There was an interesting article in The Globe and Mail a couple weeks ago introducing readers to the Canadian "TULF" Dividend Growth Portfolio. Personal finance columnist Rob Carrick suggests readers follow the guidance of Tom Connolly when constructing a portfolio of quality Canadian dividend growth stocks. For those of you not familiar with Tom Connolly, he has published The Connolly Report investment newsletter since 1981 and is perhaps the best known dividend growth guru in Canada. Mr. Connolly suggests readers focus on telecoms (T), utilities (U), low-yielding dividend stocks with growth potential (L), and financials (F) to construct their Canadian "TULF" Dividend Growth Portfolio.
In order to ensure that the companies selected are of the highest quality, Tom instructs investors to limit themselves to the 75 dividend-paying stocks in the S&P/TSX dividend aristocrats index. Next Mr. Connolly suggests eliminating any “high yield” stock with a payout over 6% (currently 9 stocks are "high yield"). Lastly, cyclical stocks (i.e. energy and mining) are off the table as they are perceived to be too risky for a dividend investor (currently 17 stocks from energy and mining sectors).
By now you’re probably wondering which types of the remaining 49 companies meet all of Mr. Connolly’s criteria to include in the "TULF" portfolio. Here are some examples cited in the article:
Telecoms – BCE, Rogers and Telus
Utilities – Fortis, Emera and Canadian Utilities Ltd.
Low-yielders – Canadian National Railway Co. and Metro Inc.
Financials – The big 6 Canadian banks (RY, TD, BMO, BNS, CM and NA)
Granted, I’m likely not the target audience that Mr. Connolly is looking to attract to his newsletter by offering his advice is in the article, but I can quickly identify some rather serious drawbacks with his theory of dividend growth portfolio construction.
1. Lack of sector and geographical diversification
Once you’ve filled up your portfolio with telecoms (4 candidates), utilities (5 candidates), and financials (12 candidates), you're left trying to identify low-yielders with above average dividend growth potential in the 28 remaining companies. Since Mr. Connolly fails to define what he considers a low-yielding company, it's fair to focus on the lower yielding half of the 28 remaining companies in search of candidates that would provide above-average dividend growth and sector diversification.
Although a couple of the larger utility companies and financial firms that Tom recommends have exposure outside of Canada, limiting a portfolio to TULF companies would expose you heavily toward the small, resource-centered Canadian economy. Personally, I aim to keep at least 30% of my investment capital dedicated to international equities in order to provide better geographical diversification.

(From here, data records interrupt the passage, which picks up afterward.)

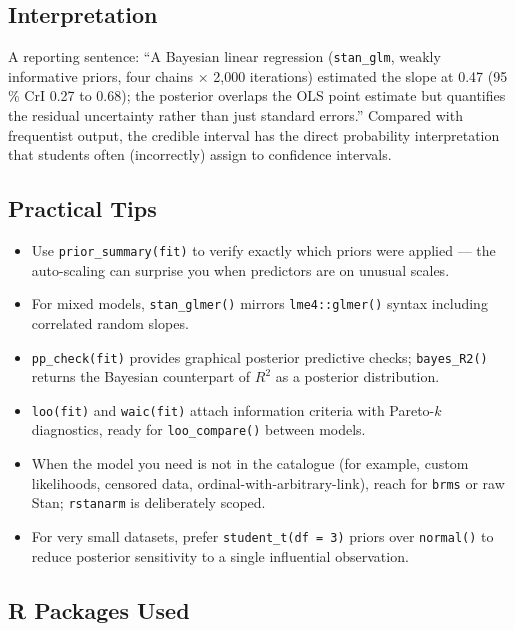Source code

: \documentclass[
]{article}
\providecommand{\tightlist}{%
  \setlength{\itemsep}{0pt}\setlength{\parskip}{0pt}}
\begin{document}
\subsection{Interpretation}\label{interpretation}

A reporting sentence: ``A Bayesian linear regression
(\texttt{stan\_glm}, weakly informative priors, four chains × 2,000
iterations) estimated the slope at 0.47 (95 \% CrI 0.27 to 0.68); the
posterior overlaps the OLS point estimate but quantifies the residual
uncertainty rather than just standard errors.'' Compared with
frequentist output, the credible interval has the direct probability
interpretation that students often (incorrectly) assign to confidence
intervals.

\subsection{Practical Tips}\label{practical-tips}

\begin{itemize}
\tightlist
\item
  Use \texttt{prior\_summary(fit)} to verify exactly which priors were
  applied --- the auto-scaling can surprise you when predictors are on
  unusual scales.
\item
  For mixed models, \texttt{stan\_glmer()} mirrors
  \texttt{lme4::glmer()} syntax including correlated random slopes.
\item
  \texttt{pp\_check(fit)} provides graphical posterior predictive
  checks; \texttt{bayes\_R2()} returns the Bayesian counterpart of
  \(R^2\) as a posterior distribution.
\item
  \texttt{loo(fit)} and \texttt{waic(fit)} attach information criteria
  with Pareto-\(k\) diagnostics, ready for \texttt{loo\_compare()}
  between models.
\item
  When the model you need is not in the catalogue (for example, custom
  likelihoods, censored data, ordinal-with-arbitrary-link), reach for
  \texttt{brms} or raw Stan; \texttt{rstanarm} is deliberately scoped.
\item
  For very small datasets, prefer \texttt{student\_t(df\ =\ 3)} priors
  over \texttt{normal()} to reduce posterior sensitivity to a single
  influential observation.
\end{itemize}

\subsection{R Packages Used}\label{r-packages-used}
\end{document}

2. Identifying low-yielders who can and will grow their dividends quickly is difficult and not necessarily relevant
Accurately identifying low-yielders who can continue to grow their dividends at a fast rate for an extended period of time is as difficult as timing the market. These special types of companies are even harder to find in the small and often domestically focused Canadian market. Furthermore, I have yet to see a valid case made from a mathematical standpoint of why including low-yielders in a portfolio is necessary. Assuming you get very lucky and select a company currently yielding 1.0% that can grow dividends at 20% for 10 years, your yield on cost would grow to 6.2% at the end of the period. In contrast, if you pick a company currently yielding 5%, that grows their dividend by a paltry 2% over 10 years, you end up with the same yield on cost of 6.2%.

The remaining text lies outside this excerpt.